The house stood somewhat isolated and well back on the tundra, so that any one approaching it by the planking had an unobstructed view of the premises. Escape was impossible, for the back door led out into the ankle-deep puddles of the open prairie; and it was now apparent that a sixth man had made a circuit and was approaching from the rear.

“My God! They'll search the place,” said Dextry, and the men looked grimly in each other's faces.

Then in a flash Glenister stripped back the blankets and seized the “pokes,” leaping into the back room. In another instant he returned with them and faced desperately the candid bareness of the little room that they lived and slept in. Nothing could be hidden; it was folly to think of it. There was a loft overhead, he remembered, hopefully, then realized that the pursuers would search there first of all.

“I told you he was a hard fighter,” said Dextry, as the quick footsteps grew louder. “He ain't no fool, neither. 'Stead of our bein' caught in the mountains, I reckon we'll shoot it out here. We should have cached that gold somewhere.”

“IN AN INSTANT THE FOUR SACKS WERE DROPPED SOFTLY INTO THE FEATHERY BOTTOM”

He spun the cylinder of his blackened Colt, while his face grew hard and vulture-like.

Meanwhile, Cherry Malotte watched the hunted look in Glenister's face grow wilder and then stiffen into the stubbornness of a man at bay. The posse was at the door now, knocking. The three inside stood rigid and strained. Then Glenister tossed his burden on the bed.

“Go into the back room, Cherry; there's going to be trouble”

“Who's there?” inquired Dextry through the door, to gain time. Suddenly, without a word, the girl glided to the hot-blast heater, now cold and empty, which stood in a corner of the room. These stoves, used widely in the North, are vertical iron cylinders into which coal is poured from above. She lifted the lid and peered in to find it a quarter full of dead ashes, then turned with shining eyes and parted lips to Glenister. He caught the hint, and in an instant the four sacks were dropped softly into the feathery bottom and the ashes raked over. The daring manœuvre was almost as quick as the flash of woman's wit that prompted it, and was carried through while the answer to Dextry's question was still unspoken.
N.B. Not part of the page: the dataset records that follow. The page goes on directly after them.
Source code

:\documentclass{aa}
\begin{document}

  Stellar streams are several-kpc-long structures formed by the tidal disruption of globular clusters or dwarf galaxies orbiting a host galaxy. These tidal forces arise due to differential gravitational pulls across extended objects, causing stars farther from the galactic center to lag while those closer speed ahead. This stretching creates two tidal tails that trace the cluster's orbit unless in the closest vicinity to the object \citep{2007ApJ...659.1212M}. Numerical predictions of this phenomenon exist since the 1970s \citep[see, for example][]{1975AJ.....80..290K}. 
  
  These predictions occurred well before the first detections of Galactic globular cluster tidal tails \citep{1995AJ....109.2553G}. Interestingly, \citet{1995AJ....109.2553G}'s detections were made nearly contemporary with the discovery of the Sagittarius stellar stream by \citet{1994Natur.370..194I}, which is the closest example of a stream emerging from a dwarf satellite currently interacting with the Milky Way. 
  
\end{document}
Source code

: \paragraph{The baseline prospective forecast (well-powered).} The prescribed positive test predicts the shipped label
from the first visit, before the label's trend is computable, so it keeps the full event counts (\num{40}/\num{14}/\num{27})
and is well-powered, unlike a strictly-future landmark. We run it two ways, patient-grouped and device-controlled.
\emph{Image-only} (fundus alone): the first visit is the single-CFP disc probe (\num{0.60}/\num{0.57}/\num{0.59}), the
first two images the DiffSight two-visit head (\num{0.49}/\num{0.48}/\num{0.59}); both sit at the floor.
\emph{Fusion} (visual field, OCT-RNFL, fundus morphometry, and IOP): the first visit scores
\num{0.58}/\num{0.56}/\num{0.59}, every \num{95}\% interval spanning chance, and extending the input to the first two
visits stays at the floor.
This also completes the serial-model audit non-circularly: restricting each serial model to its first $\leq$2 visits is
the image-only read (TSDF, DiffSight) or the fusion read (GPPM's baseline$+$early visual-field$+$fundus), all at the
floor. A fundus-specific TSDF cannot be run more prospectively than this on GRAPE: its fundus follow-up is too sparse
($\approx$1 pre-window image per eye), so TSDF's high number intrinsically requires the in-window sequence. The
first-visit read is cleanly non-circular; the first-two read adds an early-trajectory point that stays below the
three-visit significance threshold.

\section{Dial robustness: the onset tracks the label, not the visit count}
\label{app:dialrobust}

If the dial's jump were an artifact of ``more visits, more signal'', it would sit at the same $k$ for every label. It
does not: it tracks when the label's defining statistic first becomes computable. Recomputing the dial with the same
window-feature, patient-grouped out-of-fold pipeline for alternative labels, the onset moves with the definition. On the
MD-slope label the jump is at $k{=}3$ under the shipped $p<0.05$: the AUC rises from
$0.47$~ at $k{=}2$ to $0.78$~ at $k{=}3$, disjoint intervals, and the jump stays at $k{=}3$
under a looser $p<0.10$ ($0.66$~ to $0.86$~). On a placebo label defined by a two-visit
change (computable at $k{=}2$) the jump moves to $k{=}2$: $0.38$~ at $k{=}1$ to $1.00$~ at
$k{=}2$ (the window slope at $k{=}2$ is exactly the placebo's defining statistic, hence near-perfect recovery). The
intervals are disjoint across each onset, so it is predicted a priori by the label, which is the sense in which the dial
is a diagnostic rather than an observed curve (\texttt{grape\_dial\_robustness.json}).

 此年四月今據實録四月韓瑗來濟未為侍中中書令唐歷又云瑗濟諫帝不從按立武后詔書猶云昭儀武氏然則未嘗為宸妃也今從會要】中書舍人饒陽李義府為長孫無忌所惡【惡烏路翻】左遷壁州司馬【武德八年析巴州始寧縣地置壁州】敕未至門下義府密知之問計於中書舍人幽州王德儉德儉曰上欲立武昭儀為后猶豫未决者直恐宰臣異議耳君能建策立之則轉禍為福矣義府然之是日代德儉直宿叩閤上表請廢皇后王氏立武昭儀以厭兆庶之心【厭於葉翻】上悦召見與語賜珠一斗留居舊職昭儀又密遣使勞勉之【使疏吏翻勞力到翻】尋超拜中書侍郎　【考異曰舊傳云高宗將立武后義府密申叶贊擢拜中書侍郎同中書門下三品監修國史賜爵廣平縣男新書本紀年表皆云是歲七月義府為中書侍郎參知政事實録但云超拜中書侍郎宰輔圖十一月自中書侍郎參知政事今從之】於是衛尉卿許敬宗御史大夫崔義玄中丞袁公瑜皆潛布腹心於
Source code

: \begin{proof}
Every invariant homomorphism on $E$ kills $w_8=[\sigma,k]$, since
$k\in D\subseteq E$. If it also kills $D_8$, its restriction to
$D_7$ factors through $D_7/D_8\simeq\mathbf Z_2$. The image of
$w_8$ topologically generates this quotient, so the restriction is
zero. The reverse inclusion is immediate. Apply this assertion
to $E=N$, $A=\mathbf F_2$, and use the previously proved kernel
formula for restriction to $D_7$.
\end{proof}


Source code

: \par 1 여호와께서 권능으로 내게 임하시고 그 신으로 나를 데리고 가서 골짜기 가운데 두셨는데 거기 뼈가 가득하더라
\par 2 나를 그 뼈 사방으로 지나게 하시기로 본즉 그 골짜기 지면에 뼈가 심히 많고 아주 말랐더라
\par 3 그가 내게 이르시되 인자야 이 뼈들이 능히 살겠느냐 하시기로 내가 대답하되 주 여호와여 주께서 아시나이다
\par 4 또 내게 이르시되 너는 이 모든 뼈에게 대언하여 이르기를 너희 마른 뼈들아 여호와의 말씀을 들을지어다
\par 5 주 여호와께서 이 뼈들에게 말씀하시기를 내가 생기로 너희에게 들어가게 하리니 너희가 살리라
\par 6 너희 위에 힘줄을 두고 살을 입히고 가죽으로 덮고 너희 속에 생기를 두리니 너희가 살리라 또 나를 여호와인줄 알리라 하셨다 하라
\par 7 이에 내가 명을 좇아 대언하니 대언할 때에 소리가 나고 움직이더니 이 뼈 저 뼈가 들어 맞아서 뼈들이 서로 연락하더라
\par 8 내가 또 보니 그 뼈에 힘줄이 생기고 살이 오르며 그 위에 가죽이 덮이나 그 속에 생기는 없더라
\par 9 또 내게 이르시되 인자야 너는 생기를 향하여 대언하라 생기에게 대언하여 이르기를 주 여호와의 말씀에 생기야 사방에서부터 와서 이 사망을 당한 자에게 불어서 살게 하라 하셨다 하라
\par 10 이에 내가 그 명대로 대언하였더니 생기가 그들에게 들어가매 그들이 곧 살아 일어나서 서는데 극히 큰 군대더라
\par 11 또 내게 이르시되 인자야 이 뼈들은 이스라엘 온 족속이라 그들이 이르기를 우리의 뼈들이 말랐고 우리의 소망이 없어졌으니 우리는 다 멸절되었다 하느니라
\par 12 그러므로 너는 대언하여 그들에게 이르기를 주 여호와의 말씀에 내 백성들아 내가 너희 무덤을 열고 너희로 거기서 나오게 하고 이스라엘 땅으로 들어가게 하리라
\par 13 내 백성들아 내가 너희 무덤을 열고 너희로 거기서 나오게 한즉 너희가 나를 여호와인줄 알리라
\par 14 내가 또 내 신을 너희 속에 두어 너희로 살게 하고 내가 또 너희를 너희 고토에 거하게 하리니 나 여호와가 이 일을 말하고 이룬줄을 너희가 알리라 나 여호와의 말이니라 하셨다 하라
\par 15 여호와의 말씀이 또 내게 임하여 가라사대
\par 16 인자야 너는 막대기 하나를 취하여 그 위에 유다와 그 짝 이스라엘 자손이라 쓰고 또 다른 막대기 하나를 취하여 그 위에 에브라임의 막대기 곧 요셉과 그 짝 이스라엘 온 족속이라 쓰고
Then Glenister opened the door carelessly and admitted the group of men.

“We've got a search-warrant to look through your house,” said Voorhees.

“What are you looking for?”

“Gold-dust from Anvil Creek.”

“All right—search away”

They rapidly scoured the premises, covering every inch, paying no heed to the girl, who watched them with indifferent eyes, nor to the old man, who glared at their every movement. Glenister was carelessly sarcastic, although he kept his right arm free, while beneath his
sang-froid
was a thoroughly trained alertness.

McNamara directed the search with a manner wholly lacking in his former mock courtesy. It was as though he had been soured by the gall of defeat. The mask had fallen off now, and his character showed—insistent, overbearing, cruel. Towards the partners he preserved a contemptuous silence.